After a bunch of reading regarding why my Take 2 toffee "broke" aka why the butter and sugar separated, I didn't have any answers. Some people said to stir more, some said stir less. Some said stir constantly, some said stir only occasionally. Screw it. I say just use more sugar! If there is an excess of butter, it makes sense to me it's because there's too much butter or not enough sugar. So let's rock this shit.

Toffee Bits, Take 3
adapted from Take 2

1/2 c butter
2/3 c sugar
1-2 tbsp water
pinch kosher salt

Place sugar, butter, water and salt in a small saucepan.

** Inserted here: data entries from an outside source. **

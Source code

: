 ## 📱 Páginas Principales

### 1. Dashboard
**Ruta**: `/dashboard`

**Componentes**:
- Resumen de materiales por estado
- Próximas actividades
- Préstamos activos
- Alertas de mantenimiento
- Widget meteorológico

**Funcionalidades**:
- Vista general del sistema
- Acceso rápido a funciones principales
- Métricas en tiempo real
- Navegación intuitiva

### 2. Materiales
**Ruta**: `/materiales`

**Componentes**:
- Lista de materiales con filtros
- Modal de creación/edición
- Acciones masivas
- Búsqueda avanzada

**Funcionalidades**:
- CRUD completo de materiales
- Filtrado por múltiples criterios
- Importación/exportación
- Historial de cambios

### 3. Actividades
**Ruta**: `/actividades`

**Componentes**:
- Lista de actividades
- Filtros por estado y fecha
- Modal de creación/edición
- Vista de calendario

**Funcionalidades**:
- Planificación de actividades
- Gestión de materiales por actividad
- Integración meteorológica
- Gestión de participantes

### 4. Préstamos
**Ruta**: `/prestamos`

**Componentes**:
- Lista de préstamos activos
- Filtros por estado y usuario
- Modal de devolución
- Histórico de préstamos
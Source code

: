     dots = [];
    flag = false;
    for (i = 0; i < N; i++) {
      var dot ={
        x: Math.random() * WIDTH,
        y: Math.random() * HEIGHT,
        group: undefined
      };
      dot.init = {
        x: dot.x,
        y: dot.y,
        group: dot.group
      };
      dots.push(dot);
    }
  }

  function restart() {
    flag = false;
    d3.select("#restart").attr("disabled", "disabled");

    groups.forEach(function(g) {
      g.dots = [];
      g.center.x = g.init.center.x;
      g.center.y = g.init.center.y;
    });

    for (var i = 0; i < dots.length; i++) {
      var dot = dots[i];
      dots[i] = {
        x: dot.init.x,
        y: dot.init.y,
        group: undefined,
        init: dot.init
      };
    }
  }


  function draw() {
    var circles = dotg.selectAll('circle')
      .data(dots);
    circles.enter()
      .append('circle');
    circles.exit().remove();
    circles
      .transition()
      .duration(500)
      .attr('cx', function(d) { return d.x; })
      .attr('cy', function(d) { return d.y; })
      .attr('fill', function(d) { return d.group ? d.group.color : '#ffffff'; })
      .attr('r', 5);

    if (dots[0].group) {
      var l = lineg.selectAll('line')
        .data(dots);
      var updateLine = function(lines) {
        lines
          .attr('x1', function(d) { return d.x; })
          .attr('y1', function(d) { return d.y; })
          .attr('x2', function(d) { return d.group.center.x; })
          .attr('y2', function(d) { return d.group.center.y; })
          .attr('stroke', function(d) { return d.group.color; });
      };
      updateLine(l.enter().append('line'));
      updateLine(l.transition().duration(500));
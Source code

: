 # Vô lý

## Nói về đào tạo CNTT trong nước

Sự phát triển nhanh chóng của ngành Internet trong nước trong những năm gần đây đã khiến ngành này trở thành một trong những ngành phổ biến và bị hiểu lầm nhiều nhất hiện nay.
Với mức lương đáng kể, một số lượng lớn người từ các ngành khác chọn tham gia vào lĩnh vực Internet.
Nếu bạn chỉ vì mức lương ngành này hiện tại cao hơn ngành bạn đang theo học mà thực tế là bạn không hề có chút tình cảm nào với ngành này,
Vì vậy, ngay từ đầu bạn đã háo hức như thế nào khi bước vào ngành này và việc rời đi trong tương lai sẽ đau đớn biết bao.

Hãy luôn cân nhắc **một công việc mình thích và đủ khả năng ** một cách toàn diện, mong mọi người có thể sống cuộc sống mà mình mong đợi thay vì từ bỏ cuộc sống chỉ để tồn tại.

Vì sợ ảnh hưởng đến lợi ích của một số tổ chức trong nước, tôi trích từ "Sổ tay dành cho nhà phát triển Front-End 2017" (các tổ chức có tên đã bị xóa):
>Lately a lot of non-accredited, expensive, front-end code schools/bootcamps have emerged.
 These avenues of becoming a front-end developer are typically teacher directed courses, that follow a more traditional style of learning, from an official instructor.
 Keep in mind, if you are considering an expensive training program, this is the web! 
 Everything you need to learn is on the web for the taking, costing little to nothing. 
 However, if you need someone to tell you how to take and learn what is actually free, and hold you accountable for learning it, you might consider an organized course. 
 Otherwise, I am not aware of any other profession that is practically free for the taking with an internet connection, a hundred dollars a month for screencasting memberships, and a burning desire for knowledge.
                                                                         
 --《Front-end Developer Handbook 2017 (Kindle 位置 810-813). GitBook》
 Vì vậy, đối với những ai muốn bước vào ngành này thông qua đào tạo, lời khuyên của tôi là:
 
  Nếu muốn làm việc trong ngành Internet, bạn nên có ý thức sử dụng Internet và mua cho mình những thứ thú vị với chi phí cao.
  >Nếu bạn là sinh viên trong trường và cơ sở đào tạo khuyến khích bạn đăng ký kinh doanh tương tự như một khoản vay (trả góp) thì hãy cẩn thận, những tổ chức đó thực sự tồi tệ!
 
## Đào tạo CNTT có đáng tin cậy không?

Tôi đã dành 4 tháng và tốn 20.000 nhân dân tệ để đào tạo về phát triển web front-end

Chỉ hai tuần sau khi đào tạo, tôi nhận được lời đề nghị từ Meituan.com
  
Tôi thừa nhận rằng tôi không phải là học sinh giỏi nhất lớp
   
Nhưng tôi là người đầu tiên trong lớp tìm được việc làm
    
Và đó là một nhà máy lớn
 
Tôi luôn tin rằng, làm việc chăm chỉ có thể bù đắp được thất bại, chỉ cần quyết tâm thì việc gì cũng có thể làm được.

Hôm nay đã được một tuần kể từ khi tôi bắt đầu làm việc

Melt the butter over low heat, stirring occasionally to dissolve the sugar.


The heat was set so low, this step occurred over 10 minutes.

Gradually bring to a boil.

Going from melted butter to the images shown immediately above, simmering and boiling (220°F), took about 8 minutes.

Continue boiling until 300°F.

From 243°F, 265°F, 268°F, 283°F, to 301°F took a total of 15 minutes.

Stir candy and pour evenly across a parchment lined large baking sheet.

 And just look at the butter. While there is some leaking it was a million times less than the butter that leaked from Take 2!

Let toffee cool until hardened.

Proof of hardened toffee: grab two opposing corners of the parchment and see if the candy is stiff as a brick when laid across the edges of the baking sheet. Mine was hard within 20 minutes.

Accidentally crack the toffee. Blot the toffee with coffee filters.


Drop the toffee onto a parchment-lined baking sheet to break into smaller pieces.


Fold the parchment over the toffee and smash the candy into bits with a measuring glass.



At around 290°F, I gave a little stir, just to see what was happening and I could see that the butter and toffee were separate. You can sort of tell in the last photo showing the thermometer in the pan. Once at 301°F, I removed the thermometer and then gave it a fairly vigorous stir. Noticing I was sloshing some butter out of the pan, I stopped and poured the mixture onto the parchment-line baking sheet. It looked great!

I realize now that there might be something to stirring very vigorously at the end of cooking - it's like getting the butter to go into the caramels. Consider this a eureka moment.

Either way, there seemed to be much less butter pooling this time around and I know I didn't slosh that much out while stirring. Using more sugar certainly seems to have a positive effect. I'll do it again just to be sure. Actually, I had started another batch while this one was hardening.

Cost:
  • sugar: $0.15
  • butter: $0.54
Total: $0.69 for 1.5 cups of toffee bits.